Delivery of the Bragg peak to the target was enabled by a system in which a variable amount of material was placed upstream in the proton beam path to adjust its depth in patients. A telescoping column of water was used to pull the Bragg peak back to the desired depth. Calibration of each treatment beam preceded positioning of the patient in the treatment unit. Three orthogonal plain films were taken to confirm alignment before treatment.16 A complex scattering and filtering system was used to prepare the beam for clinical use. Patients were placed in a positioner that rotated a maximum of 45 degrees to either side. Fine adjustments were made to the head while a nurse manually adjusted the positioner to ensure patient comfort and safety.

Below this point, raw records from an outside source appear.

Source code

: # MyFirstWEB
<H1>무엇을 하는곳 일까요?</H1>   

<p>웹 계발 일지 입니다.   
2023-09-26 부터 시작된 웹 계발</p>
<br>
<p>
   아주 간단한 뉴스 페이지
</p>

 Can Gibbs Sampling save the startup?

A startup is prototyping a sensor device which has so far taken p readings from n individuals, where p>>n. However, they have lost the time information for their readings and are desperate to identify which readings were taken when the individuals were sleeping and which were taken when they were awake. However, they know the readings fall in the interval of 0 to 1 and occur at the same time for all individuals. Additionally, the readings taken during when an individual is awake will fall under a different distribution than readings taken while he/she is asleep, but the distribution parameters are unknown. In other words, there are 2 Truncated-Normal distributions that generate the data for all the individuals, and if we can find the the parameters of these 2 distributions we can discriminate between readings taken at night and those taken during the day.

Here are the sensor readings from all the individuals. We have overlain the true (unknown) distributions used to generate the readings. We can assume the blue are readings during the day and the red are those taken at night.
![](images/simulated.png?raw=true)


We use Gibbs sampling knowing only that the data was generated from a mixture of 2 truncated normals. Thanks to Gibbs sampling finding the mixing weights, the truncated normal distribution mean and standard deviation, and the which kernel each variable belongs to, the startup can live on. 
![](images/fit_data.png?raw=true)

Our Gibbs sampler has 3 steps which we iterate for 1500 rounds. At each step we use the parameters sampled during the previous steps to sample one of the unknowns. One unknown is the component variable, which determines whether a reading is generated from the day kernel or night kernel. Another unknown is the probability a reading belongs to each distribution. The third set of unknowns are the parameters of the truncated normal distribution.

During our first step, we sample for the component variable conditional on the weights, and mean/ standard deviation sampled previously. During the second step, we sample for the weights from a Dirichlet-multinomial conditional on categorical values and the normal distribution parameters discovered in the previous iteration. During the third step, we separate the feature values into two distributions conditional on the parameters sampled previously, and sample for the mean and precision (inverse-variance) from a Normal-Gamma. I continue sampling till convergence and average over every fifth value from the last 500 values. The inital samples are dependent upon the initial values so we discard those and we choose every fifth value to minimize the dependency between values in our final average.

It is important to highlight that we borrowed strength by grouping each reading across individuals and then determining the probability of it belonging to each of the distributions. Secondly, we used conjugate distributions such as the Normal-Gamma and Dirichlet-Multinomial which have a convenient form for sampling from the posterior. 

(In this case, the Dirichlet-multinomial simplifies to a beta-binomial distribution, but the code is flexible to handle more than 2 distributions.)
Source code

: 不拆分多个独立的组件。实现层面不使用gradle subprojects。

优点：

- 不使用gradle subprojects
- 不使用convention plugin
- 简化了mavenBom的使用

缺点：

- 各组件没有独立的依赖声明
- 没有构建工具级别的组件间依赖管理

Aside from some technical improvements, the multistep treatment technique of using the Bragg peak as the primary therapeutic source remains the same today. The dose is delivered by first treating the most distal segment of the target with the Bragg peak. The second peak is delivered at a shallower depth by increasing the amount of water or equivalent material within the path of the proton beam before reaching the patient. The weight or relative dose delivered with the shallower peak is reduced in comparison to the first peak because it is additive to the dose of the first peak. This process, termed “lamination” planning, is repeated to cover the target width with 90% of the maximum dose. The combined peaks are called the spread-out Bragg peak (SOBP). The width of the SOBP 90% to 90% dose is known as the modulation. Corrections are required to account for the difference in density between air, bone, brain, and other tissues. To minimize uncertainty, ports are preferentially selected so that they penetrate bone perpendicular to the surface and avoid heterogeneous regions such as sinuses, mastoids, ears, and the base of the skull, which may introduce small errors in dosimetry calculations.17 The dose profiles of proton beams also vary as a factor of field size.17a A proportionally higher dose to the surface of tissues is delivered with smaller field sizes because of the reliance on more direct ionization as compared with the dose from scatter radiation.17 Therefore, lamination plans must be adjusted to account for the field size to generate a uniform SOBP.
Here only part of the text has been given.